Isolates from 21 additional CDI cases were closely related (≤2 SNPs) to previous isolates, yet with time intervals longer than 90 days (Fig. 2A), and in six of these cases, minimum time intervals to close relatives were even longer than one year. Supplementary Figs S7 to S12 illustrate 62 possible transmission events towards CDI patients, considering close genetic relatedness (≤2 SNPs) and the shortest possible time intervals between isolate recovery dates. Altogether 17 putative transmission clusters were detected, each involving two to 18 patients (Suppl. Figs S7 to S12). Remarkably, among the 41 linked cases, only ten pairs of patients (24%) had been admitted on the same ward, and only seven (17%) had been on the same ward during the same time (Fig. 2B). In contrast, 18 (44%) linked cases did not share any time in the hospital with their presumptive sources of transmission, suggesting transmission is common without direct contact between symptomatic patients (Fig. 2B). Specific C. difficile genotypes were undetectable in the hospital for extended time periods, before closely related isolates (≤2 SNPs) re-emerged again later (Suppl. Figs S7 to S12). These intervals frequently lasted for several months and in some cases even for more than one year (Suppl. Figs S7 to S10). Interestingly, four patients had stayed in the exact same bed as their presumed strain donors, with temporal distances between zero and 100 days, pointing at environmental contamination as a potential reservoir for C. difficile (Suppl. Figs S1 to S3).
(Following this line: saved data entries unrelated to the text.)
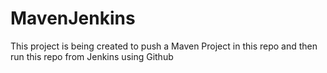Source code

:# MavenJenkins
This project is being created to push a Maven Project in this repo and then run this repo from Jenkins using Github
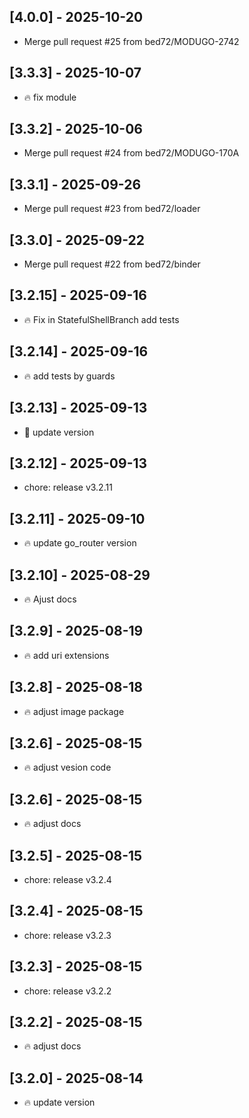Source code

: ## [4.0.0] - 2025-10-20

- Merge pull request #25 from bed72/MODUGO-2742

## [3.3.3] - 2025-10-07

- :fire: fix module

## [3.3.2] - 2025-10-06

- Merge pull request #24 from bed72/MODUGO-170A

## [3.3.1] - 2025-09-26

- Merge pull request #23 from bed72/loader

## [3.3.0] - 2025-09-22

- Merge pull request #22 from bed72/binder

## [3.2.15] - 2025-09-16

- :fire: Fix in StatefulShellBranch add tests

## [3.2.14] - 2025-09-16

- :fire: add tests by guards

## [3.2.13] - 2025-09-13

- :tada: update version

## [3.2.12] - 2025-09-13

- chore: release v3.2.11

## [3.2.11] - 2025-09-10

- :fire: update go_router version

## [3.2.10] - 2025-08-29

- :fire: Ajust docs

## [3.2.9] - 2025-08-19

- :fire: add uri extensions

## [3.2.8] - 2025-08-18

- :fire: adjust image package

## [3.2.6] - 2025-08-15

- :fire: adjust vesion code

## [3.2.6] - 2025-08-15

- :fire: adjust docs

## [3.2.5] - 2025-08-15

- chore: release v3.2.4

## [3.2.4] - 2025-08-15

- chore: release v3.2.3

## [3.2.3] - 2025-08-15

- chore: release v3.2.2

## [3.2.2] - 2025-08-15

- :fire: adjust docs

## [3.2.0] - 2025-08-14

- :fire: update version
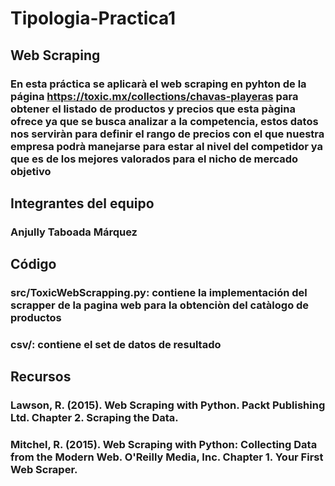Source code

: # Tipologia-Practica1
## Web Scraping
### En esta práctica se aplicarà el web scraping en pyhton de la página https://toxic.mx/collections/chavas-playeras para obtener el listado de productos y precios que esta pàgina ofrece ya que se busca analizar a la competencia, estos datos nos serviràn para definir el rango de precios con el que nuestra empresa podrà manejarse para estar al nivel del competidor ya que es de los mejores valorados para el nicho de mercado objetivo

## Integrantes del equipo
### Anjully Taboada Márquez

## Código
### src/ToxicWebScrapping.py: contiene la implementación del scrapper de la pagina web para la obtenciòn del catàlogo de productos
### csv/: contiene el set de datos de resultado

## Recursos
### Lawson, R. (2015). Web Scraping with Python. Packt Publishing Ltd. Chapter 2. Scraping the Data.
### Mitchel, R. (2015). Web Scraping with Python: Collecting Data from the Modern Web. O'Reilly Media, Inc. Chapter 1. Your First Web Scraper.
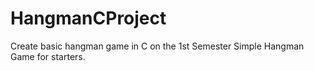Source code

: # HangmanCProject
Create basic hangman game in C on the 1st Semester
Simple Hangman Game for starters.
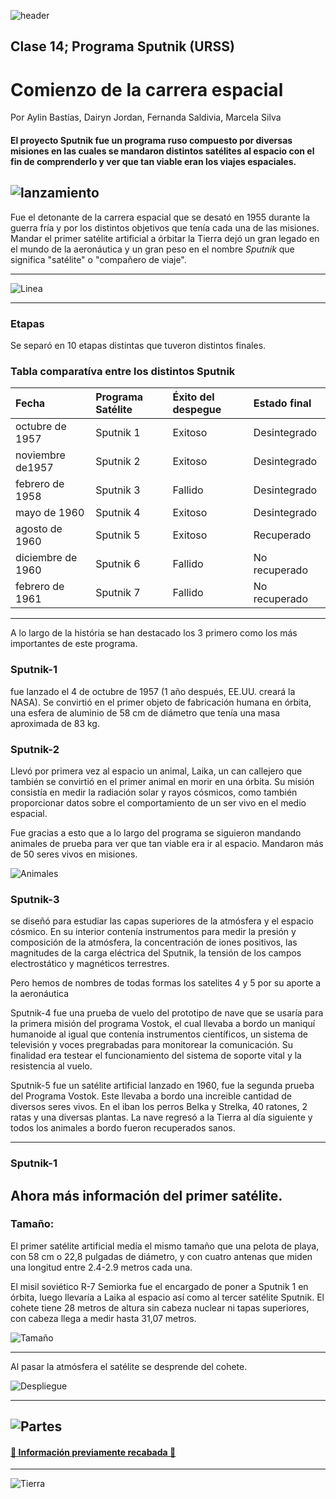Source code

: ![header](https://cdn.zendalibros.com/wp-content/uploads/2022/09/lanzamiento-del-sputnik-1.jpg)
## Clase 14; Programa Sputnik (URSS)
# Comienzo de la carrera espacial
Por Aylin Bastías, Dairyn Jordan, Fernanda Saldivia, Marcela Silva
 
#### El proyecto Sputnik fue un programa ruso compuesto por diversas misiones en las cuales se mandaron distintos satélites al espacio con el fin de comprenderlo y ver que tan viable eran los viajes espaciales.


![lanzamiento](https://mf.b37mrtl.ru/actualidad/public_images/2017.10/article/r/1104/90/jpeg/59d61470e9180ff1148b4567.jpg)
---

Fue el detonante de la carrera espacial que se desató en 1955 durante la guerra fría y por los distintos objetivos que tenía cada una de las misiones. Mandar el primer satélite artificial a órbitar la Tierra dejó un gran legado en el mundo de la aeronáutica y un gran peso en el nombre *Sputnik* que significa "satélite" o "compañero de viaje".

---
![Linea](https://github.com/SateliteSputnik/Clase-14/blob/main/src/Linea_del_tiempo_URSS_.png)

---
### Etapas
Se separó en 10 etapas distintas que tuveron distintos finales.

### Tabla comparatíva entre los distintos Sputnik 
|Fecha     |Programa Satélite  |Éxito del despegue  |Estado final  |
|:---------------------|:--------------|:--------------|:--------------|
|octubre de 1957	|Sputnik 1	|Exitoso	|Desintegrado |
|noviembre de1957	|Sputnik 2	|Exitoso	|Desintegrado |
|febrero de 1958	|Sputnik 3	|Fallido	|Desintegrado |
|mayo de 1960	|Sputnik 4	|Exitoso	|Desintegrado |
|agosto de 1960	|Sputnik 5	|Exitoso	|Recuperado |
|diciembre de 1960	|Sputnik 6	|Fallido	|No recuperado |
|febrero de 1961	|Sputnik 7	|Fallido	|No recuperado |

---

A lo largo de la história se han destacado los 3 primero como los más importantes de este programa. 

### Sputnik-1
fue lanzado el 4 de octubre de 1957 (1 año después, EE.UU. creará la NASA). Se convirtió en el primer objeto de fabricación humana en órbita, una esfera de aluminio de 58 cm de diámetro que tenía una masa aproximada de 83 kg.

### Sputnik-2
Llevó por primera vez al espacio un animal, Laika, un can callejero que también se convirtió en el primer animal en morir en una órbita. Su misión consistía en medir la radiación solar y rayos cósmicos, como también proporcionar datos sobre el comportamiento de un ser vivo en el medio espacial.

Fue gracias a esto que a lo largo del programa se siguieron mandando animales de prueba para ver que tan viable era ir al espacio. Mandaron más de 50 seres vivos en misiones.

![Animales](https://github.com/SateliteSputnik/Clase-14/blob/main/src/Animales.png)

### Sputnik-3
se diseñó para estudiar las capas superiores de la atmósfera y el espacio cósmico. En su interior contenía instrumentos para medir la presión y composición de la atmósfera, la concentración de iones positivos, las magnitudes de la carga eléctrica del Sputnik, la tensión de los campos electrostático y magnéticos terrestres.

Pero hemos de nombres de todas formas los satelites 4 y 5 por su aporte a la aeronáutica

Sputnik-4 fue una prueba de vuelo del prototipo de nave que se usaría para la primera misión del programa Vostok, el cual llevaba a bordo un maniquí humanoide al igual que contenía instrumentos científicos, un sistema de televisión y voces pregrabadas para monitorear la comunicación. Su finalidad era testear el funcionamiento del sistema de soporte vital y la resistencia al vuelo.

Sputnik-5 fue un satélite artificial lanzado en 1960, fue la segunda prueba del Programa Vostok. Este llevaba a bordo una increible cantidad de diversos seres vivos. En el iban los perros Belka y Strelka, 40 ratones, 2 ratas y una diversas plantas. La nave regresó a la Tierra al día siguiente y todos los animales a bordo fueron recuperados sanos.

---
### Sputnik-1
Ahora más información del primer satélite.
---

### Tamaño:

El primer satélite artificial medía el mismo tamaño que una pelota de playa, con 58 cm o 22,8 pulgadas de diámetro, y con cuatro antenas que miden una longitud entre 2.4-2.9 metros cada una. 

El misil soviético R-7 Semiorka fue el encargado de poner a Sputnik 1 en órbita, luego llevaría a Laika al espacio así como al tercer satélite Sputnik. El cohete tiene 28 metros de altura sin cabeza nuclear ni tapas superiores, con cabeza llega a medir hasta 31,07 metros.

![Tamaño](https://github.com/SateliteSputnik/Clase-14/blob/main/src/sputnik_tamano.svg)

---

Al pasar la atmósfera el satélite se desprende del cohete.

![Despliegue](https://i.imgur.com/JbzgB67.gif)

---

![Partes](https://github.com/SateliteSputnik/Clase-14/blob/main/src/PARTES_SPUTNIK_Mesa_de_trabajo_1_Mesa_de_trabajo_1.svg)
---

#### [:star2: Información previamente recabada :star2:](https://github.com/SateliteSputnik/Clase-11#readme)  

---





![Tierra](https://thescientificjournalclub.files.wordpress.com/2017/10/earth-3840x2160-planet-space-10012-e1508210216529.jpg)



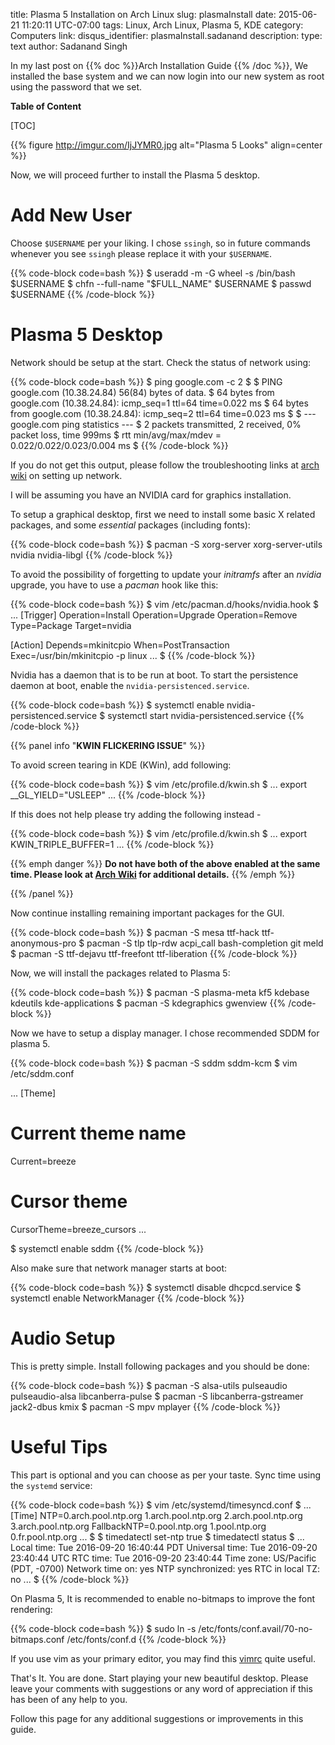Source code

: title: Plasma 5 Installation on Arch Linux
slug: plasmaInstall
date: 2015-06-21 11:20:11 UTC-07:00
tags: Linux, Arch Linux, Plasma 5, KDE
category: Computers
link:
disqus_identifier: plasmaInstall.sadanand
description:
type: text
author: Sadanand Singh

In my last post on
{{% doc %}}Arch Installation Guide <archInstall>{{% /doc %}}, We
installed the base system and we can now login into our new system as
root using the password that we set.

<!--more-->

**Table of Content**

[TOC]

{{% figure http://imgur.com/IjJYMR0.jpg alt="Plasma 5 Looks" align=center %}}

Now, we will proceed further to install the Plasma 5 desktop.

Add New User
============

Choose `$USERNAME` per your liking. I chose `ssingh`, so in future commands
whenever you see `ssingh` please replace it with your `$USERNAME`.

{{% code-block code=bash %}}
$ useradd -m -G wheel -s /bin/bash $USERNAME
$ chfn --full-name "$FULL_NAME" $USERNAME
$ passwd $USERNAME
{{% /code-block %}}

Plasma 5 Desktop
================

Network should be setup at the start. Check the status of network using:

{{% code-block code=bash %}}
$ ping google.com -c 2
$
$ PING google.com (10.38.24.84) 56(84) bytes of data.
$ 64 bytes from google.com (10.38.24.84): icmp_seq=1 ttl=64 time=0.022 ms
$ 64 bytes from google.com (10.38.24.84): icmp_seq=2 ttl=64 time=0.023 ms
$
$ --- google.com ping statistics ---
$ 2 packets transmitted, 2 received, 0% packet loss, time 999ms
$ rtt min/avg/max/mdev = 0.022/0.022/0.023/0.004 ms
$
{{% /code-block %}}

If you do not get this output, please follow the troubleshooting links
at [arch wiki](https://wiki.archlinux.org/index.php/systemd-networkd) on
setting up network.

I will be assuming you have an NVIDIA card for graphics installation.

To setup a graphical desktop, first we need to install some basic X
related packages, and some *essential* packages (including fonts):

{{% code-block code=bash %}}
$ pacman -S xorg-server xorg-server-utils nvidia nvidia-libgl
{{% /code-block %}}

To avoid the possibility of forgetting to update your _initramfs_ after an
_nvidia_ upgrade, you have to use a _pacman_ hook like this:

{{% code-block code=bash %}}
$ vim /etc/pacman.d/hooks/nvidia.hook
$
...
[Trigger]
Operation=Install
Operation=Upgrade
Operation=Remove
Type=Package
Target=nvidia

[Action]
Depends=mkinitcpio
When=PostTransaction
Exec=/usr/bin/mkinitcpio -p linux
...
$
{{% /code-block %}}

Nvidia has a daemon that is to be run at boot. To start the persistence
daemon at boot, enable the `nvidia-persistenced.service`.

{{% code-block code=bash %}}
$ systemctl enable nvidia-persistenced.service
$ systemctl start nvidia-persistenced.service
{{% /code-block %}}


{{% panel info "**KWIN FLICKERING ISSUE**" %}}

To avoid screen tearing in KDE (KWin), add following:

{{% code-block code=bash %}}
$ vim /etc/profile.d/kwin.sh
$
...
export __GL_YIELD="USLEEP"
...
{{% /code-block %}}

If this does not help please try adding the following instead -

{{% code-block code=bash %}}
$ vim /etc/profile.d/kwin.sh
$
...
export KWIN_TRIPLE_BUFFER=1
...
{{% /code-block %}}

{{% emph danger %}}
__Do not have both of the above enabled at the same
time. Please look at [Arch
Wiki](https://wiki.archlinux.org/index.php/NVIDIA/Troubleshooting) for
additional details.__
{{% /emph %}}

{{% /panel %}}

Now continue installing remaining important packages for the GUI.

{{% code-block code=bash %}}
$ pacman -S mesa ttf-hack ttf-anonymous-pro
$ pacman -S tlp tlp-rdw acpi_call bash-completion git meld
$ pacman -S ttf-dejavu ttf-freefont ttf-liberation
{{% /code-block %}}

Now, we will install the packages related to Plasma 5:

{{% code-block code=bash %}}
$ pacman -S plasma-meta kf5 kdebase kdeutils kde-applications
$ pacman -S kdegraphics gwenview
{{% /code-block %}}

Now we have to setup a display manager. I chose recommended SDDM for
plasma 5.

{{% code-block code=bash %}}
$ pacman -S sddm sddm-kcm
$ vim /etc/sddm.conf

...
[Theme]
# Current theme name
Current=breeze

# Cursor theme
CursorTheme=breeze_cursors
...

$ systemctl enable sddm
{{% /code-block %}}

Also make sure that network manager starts at boot:

{{% code-block code=bash %}}
$ systemctl disable dhcpcd.service
$ systemctl enable NetworkManager
{{% /code-block %}}

Audio Setup
===========

This is pretty simple. Install following packages and you should be
done:

{{% code-block code=bash %}}
$ pacman -S alsa-utils pulseaudio pulseaudio-alsa libcanberra-pulse
$ pacman -S libcanberra-gstreamer jack2-dbus kmix
$ pacman -S mpv mplayer
{{% /code-block %}}

Useful Tips
===========

This part is optional and you can choose as per your taste. Sync time
using the `systemd` service:

{{% code-block code=bash %}}
$ vim /etc/systemd/timesyncd.conf
$
...
[Time]
NTP=0.arch.pool.ntp.org 1.arch.pool.ntp.org 2.arch.pool.ntp.org 3.arch.pool.ntp.org
FallbackNTP=0.pool.ntp.org 1.pool.ntp.org 0.fr.pool.ntp.org
...
$
$ timedatectl set-ntp true
$ timedatectl status
$
...
      Local time: Tue 2016-09-20 16:40:44 PDT
  Universal time: Tue 2016-09-20 23:40:44 UTC
        RTC time: Tue 2016-09-20 23:40:44
       Time zone: US/Pacific (PDT, -0700)
 Network time on: yes
NTP synchronized: yes
 RTC in local TZ: no
 ...
$
{{% /code-block %}}

On Plasma 5, It is recommended to enable no-bitmaps to improve the font
rendering:

{{% code-block code=bash %}}
$ sudo ln -s /etc/fonts/conf.avail/70-no-bitmaps.conf
   /etc/fonts/conf.d
   {{% /code-block %}}

If you use vim as your primary editor, you may find
this [vimrc](https://github.com/amix/vimrc) quite useful.

That's It. You are done. Start playing your new beautiful desktop.
Please leave your comments with suggestions or any word of appreciation
if this has been of any help to you.

Follow this page for any additional suggestions or improvements in this
guide.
Transmission dynamics were slightly elevated in the Internal Medicine and Gastroenterology wards. While 25% and 12% of HO cases occurred in these two wards, respectively, they accounted for 29% and 17% of the putative transmissions (i.e. 14 and 8 CDI cases on these wards, respectively, were genetically linked to previous cases; Suppl. Figs S7–S13). Further, out of 12 putative transmissions among patients that had been on the same ward, seven occurred on Internal Medicine and three on Gastroenterology wards, respectively. At the same time, Internal Medicine had the highest proportion of CDI cases with PCR ribotype 027 (35%) and the highest proportion of HO (25%).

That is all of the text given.